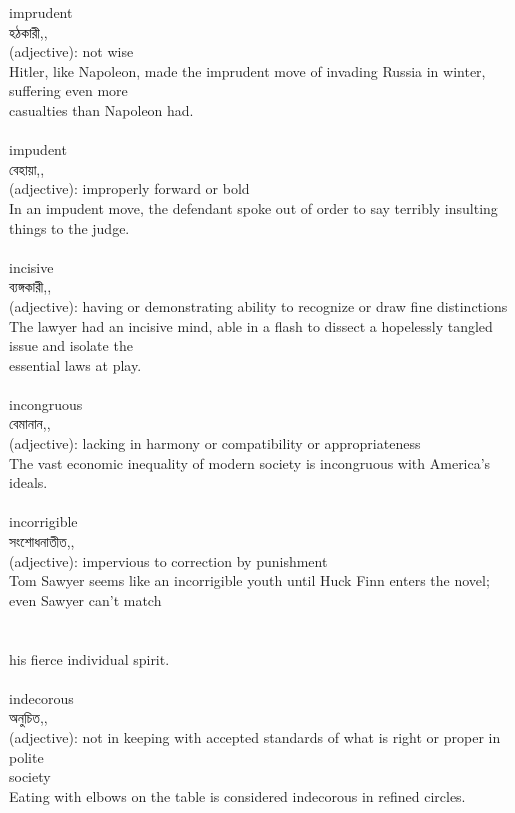 \documentclass{article}
\begin{document}
{imprudent}\\
{হঠকারী,,}\\
{(adjective): not wise\\Hitler, like Napoleon, made the imprudent move of invading Russia in winter, suffering even more\\casualties than Napoleon had.\\}\\
{impudent}\\
{বেহায়া,,}\\
{(adjective): improperly forward or bold\\In an impudent move, the defendant spoke out of order to say terribly insulting things to the judge.\\}\\
{incisive}\\
{ব্যঙ্গকারী,,}\\
{(adjective): having or demonstrating ability to recognize or draw fine distinctions\\The lawyer had an incisive mind, able in a flash to dissect a hopelessly tangled issue and isolate the\\essential laws at play.\\}\\
{incongruous}\\
{বেমানান,,}\\
{(adjective): lacking in harmony or compatibility or appropriateness\\The vast economic inequality of modern society is incongruous with America's ideals.\\}\\
{incorrigible}\\
{সংশোধনাতীত,,}\\
{(adjective): impervious to correction by punishment\\Tom Sawyer seems like an incorrigible youth until Huck Finn enters the novel; even Sawyer can't match\\\\                                                                                \\his fierce individual spirit.\\}\\
{indecorous}\\
{অনুচিত,,}\\
{(adjective): not in keeping with accepted standards of what is right or proper in polite\\society\\Eating with elbows on the table is considered indecorous in refined circles.\\}\\
\end{document}
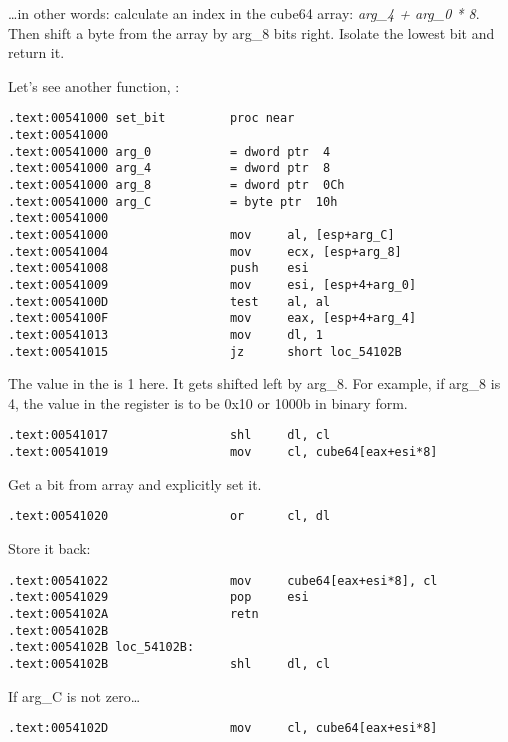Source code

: \dots in other words: calculate an index in 
the cube64 array: \emph{arg\_4 + arg\_0 * 8}.
Then shift a byte from the array by arg\_8 bits right. 
Isolate the lowest bit and return it.

Let's see another function, :

\begin{lstlisting}[style=customasmx86]
.text:00541000 set_bit         proc near
.text:00541000
.text:00541000 arg_0           = dword ptr  4
.text:00541000 arg_4           = dword ptr  8
.text:00541000 arg_8           = dword ptr  0Ch
.text:00541000 arg_C           = byte ptr  10h
.text:00541000
.text:00541000                 mov     al, [esp+arg_C]
.text:00541004                 mov     ecx, [esp+arg_8]
.text:00541008                 push    esi
.text:00541009                 mov     esi, [esp+4+arg_0]
.text:0054100D                 test    al, al
.text:0054100F                 mov     eax, [esp+4+arg_4]
.text:00541013                 mov     dl, 1
.text:00541015                 jz      short loc_54102B
\end{lstlisting}

The value in the  is 1 here. It gets shifted left by arg\_8.
For example, if arg\_8 is 4, the value in the  register is to be 
0x10 or 1000b in binary form.

\begin{lstlisting}[style=customasmx86]
.text:00541017                 shl     dl, cl
.text:00541019                 mov     cl, cube64[eax+esi*8]
\end{lstlisting}

Get a bit from array and explicitly set it. %

\begin{lstlisting}[style=customasmx86]
.text:00541020                 or      cl, dl
\end{lstlisting}

Store it back: %

\begin{lstlisting}[style=customasmx86]
.text:00541022                 mov     cube64[eax+esi*8], cl
.text:00541029                 pop     esi
.text:0054102A                 retn
.text:0054102B
.text:0054102B loc_54102B:
.text:0054102B                 shl     dl, cl
\end{lstlisting}

If arg\_C is not zero\dots

\begin{lstlisting}[style=customasmx86]
.text:0054102D                 mov     cl, cube64[eax+esi*8]
\end{lstlisting}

________

AIM OF THE EXERCISE: Report each line in the data that holds the word "dword".

RESULT OF THE TASK:
.text:00541000 arg_0           = dword ptr  4
.text:00541000 arg_4           = dword ptr  8
.text:00541000 arg_8           = dword ptr  0Ch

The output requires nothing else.